Below we provide a detailed description of the trimming algorithm, and highlight its performance on three datasets: ~1.5 million Drosophila pseudoobscura reads; and in the de novo assembly of two bacterial genomes.

2 METHODS

For a set of shotgun reads, Figaro infers the vector sequence from the frequency of occurrence of kmers (DNA segments of length k). Under the assumption that the vector DNA flanking the inserted sequences is the same for all the sequences in a dataset, the most frequent kmers in the data likely represent vector DNA. This assumption is generally true for shotgun sequencing data, with the following exceptions: (i) different sequencing libraries may use different vectors; (ii) the vector sequences upstream and downstream from the splice site are often different (hence ‘Forward’ and ‘Reverse’ reads are prefixed by different vector DNA); and (iii) when cloning adapters are used, two different strings, corresponding to distinct adapter sequence, may prefix the reads even from a single library and orientation. To improve accuracy, the reads are partitioned by library and sequencing direction, if such information is available.

Figaro operates in two phases: (i) identification of frequent kmers likely to represent vector DNA (called vectormers throughout the text); and (ii) estimation of the vector clip point for every read, on the basis of the vectormers identified in step (i). These two components of the algorithm are described in detail below.

2.1 Detection of vectormers

The vector sequence can be recognized by identifying kmers that are more frequent at the beginning of reads than anywhere else. Intuitively, the beginning of reads represents the DNA from the vector which is shared by the majority of reads in a dataset. The remaining section of each read should be randomly sampled from the genome, leading to few commonalities between distinct reads in the dataset.

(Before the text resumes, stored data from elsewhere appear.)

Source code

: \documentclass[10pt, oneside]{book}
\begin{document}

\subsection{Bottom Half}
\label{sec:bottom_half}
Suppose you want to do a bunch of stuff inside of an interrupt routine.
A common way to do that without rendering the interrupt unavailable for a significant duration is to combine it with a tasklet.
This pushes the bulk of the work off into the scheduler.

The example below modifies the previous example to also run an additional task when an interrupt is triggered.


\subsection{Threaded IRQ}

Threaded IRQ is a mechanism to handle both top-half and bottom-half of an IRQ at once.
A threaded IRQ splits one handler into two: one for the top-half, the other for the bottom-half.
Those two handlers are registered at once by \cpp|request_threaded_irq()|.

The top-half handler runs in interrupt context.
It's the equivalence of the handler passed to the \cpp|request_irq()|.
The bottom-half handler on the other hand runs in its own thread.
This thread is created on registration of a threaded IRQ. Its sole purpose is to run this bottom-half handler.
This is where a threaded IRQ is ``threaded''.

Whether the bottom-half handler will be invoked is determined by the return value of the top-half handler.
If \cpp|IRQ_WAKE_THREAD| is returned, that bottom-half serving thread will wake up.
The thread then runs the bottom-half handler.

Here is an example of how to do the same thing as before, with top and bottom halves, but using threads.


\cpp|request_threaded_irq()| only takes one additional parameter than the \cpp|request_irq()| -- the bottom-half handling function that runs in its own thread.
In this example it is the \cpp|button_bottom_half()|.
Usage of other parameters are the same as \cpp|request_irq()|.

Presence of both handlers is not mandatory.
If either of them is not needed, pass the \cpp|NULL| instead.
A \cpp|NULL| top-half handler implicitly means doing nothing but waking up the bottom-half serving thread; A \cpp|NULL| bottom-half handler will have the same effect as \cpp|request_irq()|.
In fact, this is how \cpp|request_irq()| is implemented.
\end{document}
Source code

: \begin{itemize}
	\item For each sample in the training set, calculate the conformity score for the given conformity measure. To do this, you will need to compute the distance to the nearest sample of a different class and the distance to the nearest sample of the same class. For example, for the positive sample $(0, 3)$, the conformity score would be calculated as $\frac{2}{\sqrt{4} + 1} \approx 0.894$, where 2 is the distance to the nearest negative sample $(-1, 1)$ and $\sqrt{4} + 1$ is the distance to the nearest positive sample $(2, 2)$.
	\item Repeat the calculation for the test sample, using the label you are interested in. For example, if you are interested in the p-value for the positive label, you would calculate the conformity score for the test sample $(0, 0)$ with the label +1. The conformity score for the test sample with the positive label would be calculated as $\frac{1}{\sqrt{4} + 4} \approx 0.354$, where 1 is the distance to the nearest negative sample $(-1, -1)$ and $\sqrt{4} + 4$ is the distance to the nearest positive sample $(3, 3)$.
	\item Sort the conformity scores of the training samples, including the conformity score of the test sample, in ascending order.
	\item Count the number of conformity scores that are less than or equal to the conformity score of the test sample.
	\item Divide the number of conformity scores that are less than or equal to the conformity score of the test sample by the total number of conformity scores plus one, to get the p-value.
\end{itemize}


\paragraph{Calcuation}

A kmer frequency table is created which records the number of occurrences of each word of length k within adjacent windows of length L over the first E bases of all reads (a kmer is assigned to the window in which it starts, thus allowing us to count kmers that cross window boundaries). We truncate all reads to a same length E in order to avoid artifacts due to the increased error rates at the ends of reads. Given a maximum vector cut length, M, we declare the safe zone of the reads to be the region from base M to E (Fig. 3). For each kmer K_i, if s_i is the number of occurrences of K_i in the safe zone across all reads, then we define its arrival rate α_i to be:

α_{i} = \frac{s_{i}}{E - M}

Given α_i, we model the number of occurrences of K_i as a Poisson process. Letting X be the frequency of K_i in a window of length t, X follows a Poisson distribution with parameter λ=tα_i. Considering f_j, the frequency of occurrence of K_i within the jth window of length L (Fig. 4), we can estimate the likelihood of observing at least f_j occurrences of K_i in L base pairs given α_i. Mathematically,

P (X \geq f_{j}) = 1 - P (X < f_{j}) = 1 - \sum_{y = 0}^{f_{j - 1}} \frac{e^{- λ} λ^{y}}{y!}

where λ=Lα_i. A kmer is declared to be a vectormer if P(X ≥ f_j)<0.001 for a window within the first M base pairs of a read. By definition, we expect that 0.001*M/L of all kmers are incorrectly classified as vectormers. For example, assuming the average length of a read is 800 bp, four false vectormers are expected within any read for M = 100 and L = 20.

Fig. 3 — Within the safe zone of all reads, we consider the number of occurrences of each kmer *K_i*, and calculate its average arrival rate. The beginning of the read is separated into bins of length L and the frequency of each kmer within each bin is recorded.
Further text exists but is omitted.